To do:
Take the records below and copy them exactly.

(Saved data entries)
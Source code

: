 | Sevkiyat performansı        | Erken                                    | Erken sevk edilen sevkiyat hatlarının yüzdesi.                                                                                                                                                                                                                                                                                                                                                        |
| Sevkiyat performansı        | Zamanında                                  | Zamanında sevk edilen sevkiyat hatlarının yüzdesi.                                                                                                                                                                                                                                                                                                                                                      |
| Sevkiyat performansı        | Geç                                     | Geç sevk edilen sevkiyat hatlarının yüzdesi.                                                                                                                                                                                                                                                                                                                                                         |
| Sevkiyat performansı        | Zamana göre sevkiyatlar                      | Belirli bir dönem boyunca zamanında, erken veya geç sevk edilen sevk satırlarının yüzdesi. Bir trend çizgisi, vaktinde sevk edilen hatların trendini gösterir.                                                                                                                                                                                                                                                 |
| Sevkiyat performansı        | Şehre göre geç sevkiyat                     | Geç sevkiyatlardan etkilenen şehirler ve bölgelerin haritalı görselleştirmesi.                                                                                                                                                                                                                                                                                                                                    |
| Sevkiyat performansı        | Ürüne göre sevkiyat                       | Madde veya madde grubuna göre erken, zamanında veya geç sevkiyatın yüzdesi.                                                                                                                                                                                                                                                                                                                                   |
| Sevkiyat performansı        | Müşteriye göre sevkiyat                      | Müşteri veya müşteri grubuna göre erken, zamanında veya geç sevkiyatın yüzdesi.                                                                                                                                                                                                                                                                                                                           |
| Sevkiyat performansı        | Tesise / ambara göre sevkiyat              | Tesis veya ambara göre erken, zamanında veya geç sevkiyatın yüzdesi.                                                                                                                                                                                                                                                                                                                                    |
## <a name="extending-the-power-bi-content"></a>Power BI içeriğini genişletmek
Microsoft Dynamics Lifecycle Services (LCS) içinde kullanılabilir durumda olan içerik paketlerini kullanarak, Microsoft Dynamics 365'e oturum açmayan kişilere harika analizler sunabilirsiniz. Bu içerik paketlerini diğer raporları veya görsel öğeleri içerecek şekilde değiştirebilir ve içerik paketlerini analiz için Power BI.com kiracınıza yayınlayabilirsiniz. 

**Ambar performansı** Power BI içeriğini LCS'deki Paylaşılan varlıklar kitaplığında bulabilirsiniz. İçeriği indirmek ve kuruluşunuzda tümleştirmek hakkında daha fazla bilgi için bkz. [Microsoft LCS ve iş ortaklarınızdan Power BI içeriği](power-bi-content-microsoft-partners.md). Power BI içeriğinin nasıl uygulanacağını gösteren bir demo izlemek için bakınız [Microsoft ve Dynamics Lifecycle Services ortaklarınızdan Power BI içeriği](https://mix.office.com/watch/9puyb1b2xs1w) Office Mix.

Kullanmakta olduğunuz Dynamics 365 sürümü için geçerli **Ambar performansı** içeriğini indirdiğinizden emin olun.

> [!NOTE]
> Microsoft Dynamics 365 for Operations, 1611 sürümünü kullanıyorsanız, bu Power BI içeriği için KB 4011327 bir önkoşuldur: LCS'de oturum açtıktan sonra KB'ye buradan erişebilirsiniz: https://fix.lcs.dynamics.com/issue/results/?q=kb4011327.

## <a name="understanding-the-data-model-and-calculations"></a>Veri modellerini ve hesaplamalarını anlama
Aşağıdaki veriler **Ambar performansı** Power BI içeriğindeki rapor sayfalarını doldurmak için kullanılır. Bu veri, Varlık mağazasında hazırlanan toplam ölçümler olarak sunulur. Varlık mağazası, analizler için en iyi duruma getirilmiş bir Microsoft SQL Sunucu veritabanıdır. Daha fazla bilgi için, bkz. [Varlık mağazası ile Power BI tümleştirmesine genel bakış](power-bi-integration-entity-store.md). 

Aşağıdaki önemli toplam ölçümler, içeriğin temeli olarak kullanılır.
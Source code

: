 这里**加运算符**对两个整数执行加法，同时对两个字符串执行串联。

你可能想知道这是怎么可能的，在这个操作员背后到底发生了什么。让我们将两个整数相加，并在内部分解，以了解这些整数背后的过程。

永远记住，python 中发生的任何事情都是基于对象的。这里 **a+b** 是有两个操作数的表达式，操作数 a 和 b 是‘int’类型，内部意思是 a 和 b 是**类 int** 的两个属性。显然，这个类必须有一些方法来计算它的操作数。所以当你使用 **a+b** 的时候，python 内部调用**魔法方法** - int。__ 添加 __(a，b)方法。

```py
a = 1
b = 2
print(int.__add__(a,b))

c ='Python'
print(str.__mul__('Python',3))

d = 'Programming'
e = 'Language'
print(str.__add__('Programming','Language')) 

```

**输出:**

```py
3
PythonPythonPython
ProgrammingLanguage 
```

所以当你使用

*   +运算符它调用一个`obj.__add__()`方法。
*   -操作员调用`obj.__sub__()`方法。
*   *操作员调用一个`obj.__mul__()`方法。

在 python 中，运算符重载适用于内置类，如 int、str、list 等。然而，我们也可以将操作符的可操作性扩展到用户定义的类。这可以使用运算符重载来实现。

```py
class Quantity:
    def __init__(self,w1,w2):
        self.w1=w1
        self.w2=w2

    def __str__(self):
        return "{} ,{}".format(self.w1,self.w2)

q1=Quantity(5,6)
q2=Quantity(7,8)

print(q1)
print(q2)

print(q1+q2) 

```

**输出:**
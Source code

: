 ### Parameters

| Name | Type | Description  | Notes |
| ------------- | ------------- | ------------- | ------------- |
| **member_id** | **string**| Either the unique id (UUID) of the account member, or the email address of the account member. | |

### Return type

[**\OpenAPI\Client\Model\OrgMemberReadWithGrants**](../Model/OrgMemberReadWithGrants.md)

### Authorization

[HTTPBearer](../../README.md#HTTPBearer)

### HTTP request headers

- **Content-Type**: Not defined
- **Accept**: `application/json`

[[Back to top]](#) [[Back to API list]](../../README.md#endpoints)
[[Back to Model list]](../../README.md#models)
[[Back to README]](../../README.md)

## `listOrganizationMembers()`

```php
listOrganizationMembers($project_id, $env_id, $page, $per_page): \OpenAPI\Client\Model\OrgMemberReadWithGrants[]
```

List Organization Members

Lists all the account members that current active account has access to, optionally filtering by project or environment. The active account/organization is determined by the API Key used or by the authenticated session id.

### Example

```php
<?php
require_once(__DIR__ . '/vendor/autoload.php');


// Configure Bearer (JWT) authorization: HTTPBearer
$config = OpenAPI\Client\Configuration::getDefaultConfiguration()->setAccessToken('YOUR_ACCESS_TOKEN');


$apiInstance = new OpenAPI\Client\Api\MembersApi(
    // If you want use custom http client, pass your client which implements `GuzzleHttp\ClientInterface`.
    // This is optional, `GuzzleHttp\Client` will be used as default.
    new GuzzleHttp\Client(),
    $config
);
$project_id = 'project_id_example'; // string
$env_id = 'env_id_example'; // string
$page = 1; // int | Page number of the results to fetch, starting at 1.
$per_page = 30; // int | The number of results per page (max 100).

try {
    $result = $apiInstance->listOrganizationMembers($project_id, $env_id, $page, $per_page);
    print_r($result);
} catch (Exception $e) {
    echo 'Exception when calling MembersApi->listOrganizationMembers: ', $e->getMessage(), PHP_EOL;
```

Task result:
Source code

: | Sevkiyat performansı        | Erken                                    | Erken sevk edilen sevkiyat hatlarının yüzdesi.                                                                                                                                                                                                                                                                                                                                                        |
| Sevkiyat performansı        | Zamanında                                  | Zamanında sevk edilen sevkiyat hatlarının yüzdesi.                                                                                                                                                                                                                                                                                                                                                      |
| Sevkiyat performansı        | Geç                                     | Geç sevk edilen sevkiyat hatlarının yüzdesi.                                                                                                                                                                                                                                                                                                                                                         |
| Sevkiyat performansı        | Zamana göre sevkiyatlar                      | Belirli bir dönem boyunca zamanında, erken veya geç sevk edilen sevk satırlarının yüzdesi. Bir trend çizgisi, vaktinde sevk edilen hatların trendini gösterir.                                                                                                                                                                                                                                                 |
| Sevkiyat performansı        | Şehre göre geç sevkiyat                     | Geç sevkiyatlardan etkilenen şehirler ve bölgelerin haritalı görselleştirmesi.                                                                                                                                                                                                                                                                                                                                    |
| Sevkiyat performansı        | Ürüne göre sevkiyat                       | Madde veya madde grubuna göre erken, zamanında veya geç sevkiyatın yüzdesi.                                                                                                                                                                                                                                                                                                                                   |
| Sevkiyat performansı        | Müşteriye göre sevkiyat                      | Müşteri veya müşteri grubuna göre erken, zamanında veya geç sevkiyatın yüzdesi.                                                                                                                                                                                                                                                                                                                           |
| Sevkiyat performansı        | Tesise / ambara göre sevkiyat              | Tesis veya ambara göre erken, zamanında veya geç sevkiyatın yüzdesi.                                                                                                                                                                                                                                                                                                                                    |
## <a name="extending-the-power-bi-content"></a>Power BI içeriğini genişletmek
Microsoft Dynamics Lifecycle Services (LCS) içinde kullanılabilir durumda olan içerik paketlerini kullanarak, Microsoft Dynamics 365'e oturum açmayan kişilere harika analizler sunabilirsiniz. Bu içerik paketlerini diğer raporları veya görsel öğeleri içerecek şekilde değiştirebilir ve içerik paketlerini analiz için Power BI.com kiracınıza yayınlayabilirsiniz. 

**Ambar performansı** Power BI içeriğini LCS'deki Paylaşılan varlıklar kitaplığında bulabilirsiniz. İçeriği indirmek ve kuruluşunuzda tümleştirmek hakkında daha fazla bilgi için bkz. [Microsoft LCS ve iş ortaklarınızdan Power BI içeriği](power-bi-content-microsoft-partners.md). Power BI içeriğinin nasıl uygulanacağını gösteren bir demo izlemek için bakınız [Microsoft ve Dynamics Lifecycle Services ortaklarınızdan Power BI içeriği](https://mix.office.com/watch/9puyb1b2xs1w) Office Mix.

Kullanmakta olduğunuz Dynamics 365 sürümü için geçerli **Ambar performansı** içeriğini indirdiğinizden emin olun.

> [!NOTE]
> Microsoft Dynamics 365 for Operations, 1611 sürümünü kullanıyorsanız, bu Power BI içeriği için KB 4011327 bir önkoşuldur: LCS'de oturum açtıktan sonra KB'ye buradan erişebilirsiniz: https://fix.lcs.dynamics.com/issue/results/?q=kb4011327.

## <a name="understanding-the-data-model-and-calculations"></a>Veri modellerini ve hesaplamalarını anlama
Aşağıdaki veriler **Ambar performansı** Power BI içeriğindeki rapor sayfalarını doldurmak için kullanılır. Bu veri, Varlık mağazasında hazırlanan toplam ölçümler olarak sunulur. Varlık mağazası, analizler için en iyi duruma getirilmiş bir Microsoft SQL Sunucu veritabanıdır. Daha fazla bilgi için, bkz. [Varlık mağazası ile Power BI tümleştirmesine genel bakış](power-bi-integration-entity-store.md). 

Aşağıdaki önemli toplam ölçümler, içeriğin temeli olarak kullanılır.
Source code

: 这里**加运算符**对两个整数执行加法，同时对两个字符串执行串联。

你可能想知道这是怎么可能的，在这个操作员背后到底发生了什么。让我们将两个整数相加，并在内部分解，以了解这些整数背后的过程。

永远记住，python 中发生的任何事情都是基于对象的。这里 **a+b** 是有两个操作数的表达式，操作数 a 和 b 是‘int’类型，内部意思是 a 和 b 是**类 int** 的两个属性。显然，这个类必须有一些方法来计算它的操作数。所以当你使用 **a+b** 的时候，python 内部调用**魔法方法** - int。__ 添加 __(a，b)方法。

```py
a = 1
b = 2
print(int.__add__(a,b))

c ='Python'
print(str.__mul__('Python',3))

d = 'Programming'
e = 'Language'
print(str.__add__('Programming','Language')) 

```

**输出:**

```py
3
PythonPythonPython
ProgrammingLanguage 
```

所以当你使用

*   +运算符它调用一个`obj.__add__()`方法。
*   -操作员调用`obj.__sub__()`方法。
*   *操作员调用一个`obj.__mul__()`方法。

在 python 中，运算符重载适用于内置类，如 int、str、list 等。然而，我们也可以将操作符的可操作性扩展到用户定义的类。这可以使用运算符重载来实现。

```py
class Quantity:
    def __init__(self,w1,w2):
        self.w1=w1
        self.w2=w2

    def __str__(self):
        return "{} ,{}".format(self.w1,self.w2)

q1=Quantity(5,6)
q2=Quantity(7,8)

print(q1)
print(q2)

print(q1+q2) 

```

**输出:**
Source code

: ### Parameters

| Name | Type | Description  | Notes |
| ------------- | ------------- | ------------- | ------------- |
| **member_id** | **string**| Either the unique id (UUID) of the account member, or the email address of the account member. | |

### Return type

[**\OpenAPI\Client\Model\OrgMemberReadWithGrants**](../Model/OrgMemberReadWithGrants.md)

### Authorization

[HTTPBearer](../../README.md#HTTPBearer)

### HTTP request headers

- **Content-Type**: Not defined
- **Accept**: `application/json`

[[Back to top]](#) [[Back to API list]](../../README.md#endpoints)
[[Back to Model list]](../../README.md#models)
[[Back to README]](../../README.md)

## `listOrganizationMembers()`

```php
listOrganizationMembers($project_id, $env_id, $page, $per_page): \OpenAPI\Client\Model\OrgMemberReadWithGrants[]
```

List Organization Members

Lists all the account members that current active account has access to, optionally filtering by project or environment. The active account/organization is determined by the API Key used or by the authenticated session id.

### Example

```php
<?php
require_once(__DIR__ . '/vendor/autoload.php');


// Configure Bearer (JWT) authorization: HTTPBearer
$config = OpenAPI\Client\Configuration::getDefaultConfiguration()->setAccessToken('YOUR_ACCESS_TOKEN');


$apiInstance = new OpenAPI\Client\Api\MembersApi(
    // If you want use custom http client, pass your client which implements `GuzzleHttp\ClientInterface`.
    // This is optional, `GuzzleHttp\Client` will be used as default.
    new GuzzleHttp\Client(),
    $config
);
$project_id = 'project_id_example'; // string
$env_id = 'env_id_example'; // string
$page = 1; // int | Page number of the results to fetch, starting at 1.
$per_page = 30; // int | The number of results per page (max 100).

try {
    $result = $apiInstance->listOrganizationMembers($project_id, $env_id, $page, $per_page);
    print_r($result);
} catch (Exception $e) {
    echo 'Exception when calling MembersApi->listOrganizationMembers: ', $e->getMessage(), PHP_EOL;
```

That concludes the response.